Task description:
Once you have located the line containing "### Creation Date" in the material below, return it exactly along with each line after it through the line containing "[fiddle-0005-EarthMoon](../fiddle-0005-EarthMoon)".

Entries supplied:
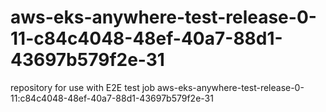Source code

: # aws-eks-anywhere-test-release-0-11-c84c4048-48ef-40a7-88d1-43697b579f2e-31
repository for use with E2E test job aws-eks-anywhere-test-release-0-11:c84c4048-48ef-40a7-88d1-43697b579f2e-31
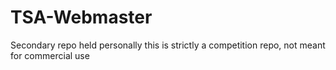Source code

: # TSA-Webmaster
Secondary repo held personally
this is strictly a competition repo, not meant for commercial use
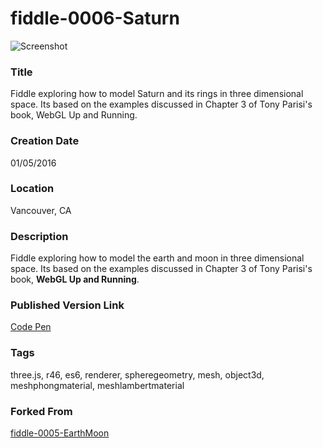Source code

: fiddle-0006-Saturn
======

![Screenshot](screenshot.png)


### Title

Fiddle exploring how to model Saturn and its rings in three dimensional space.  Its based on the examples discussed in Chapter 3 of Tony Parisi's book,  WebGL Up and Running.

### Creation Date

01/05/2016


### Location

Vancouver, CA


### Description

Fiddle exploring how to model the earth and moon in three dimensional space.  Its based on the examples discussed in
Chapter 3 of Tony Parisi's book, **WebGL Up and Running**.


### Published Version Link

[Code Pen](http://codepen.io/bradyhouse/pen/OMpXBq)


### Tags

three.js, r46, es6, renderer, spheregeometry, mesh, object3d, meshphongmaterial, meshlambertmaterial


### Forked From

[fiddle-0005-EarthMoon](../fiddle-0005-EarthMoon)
...
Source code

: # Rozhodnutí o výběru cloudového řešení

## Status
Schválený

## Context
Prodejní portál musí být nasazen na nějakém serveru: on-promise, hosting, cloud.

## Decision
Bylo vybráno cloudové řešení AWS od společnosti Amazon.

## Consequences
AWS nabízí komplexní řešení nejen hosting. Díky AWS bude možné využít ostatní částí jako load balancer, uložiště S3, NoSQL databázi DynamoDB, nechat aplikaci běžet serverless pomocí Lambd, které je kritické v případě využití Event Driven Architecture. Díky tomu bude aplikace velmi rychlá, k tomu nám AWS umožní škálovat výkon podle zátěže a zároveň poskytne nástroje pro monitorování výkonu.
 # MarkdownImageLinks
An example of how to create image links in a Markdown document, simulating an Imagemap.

Solution for this task:
### Creation Date

01/05/2016


### Location

Vancouver, CA


### Description

Fiddle exploring how to model the earth and moon in three dimensional space.  Its based on the examples discussed in
Chapter 3 of Tony Parisi's book, **WebGL Up and Running**.


### Published Version Link

[Code Pen](http://codepen.io/bradyhouse/pen/OMpXBq)


### Tags

three.js, r46, es6, renderer, spheregeometry, mesh, object3d, meshphongmaterial, meshlambertmaterial


### Forked From

[fiddle-0005-EarthMoon](../fiddle-0005-EarthMoon)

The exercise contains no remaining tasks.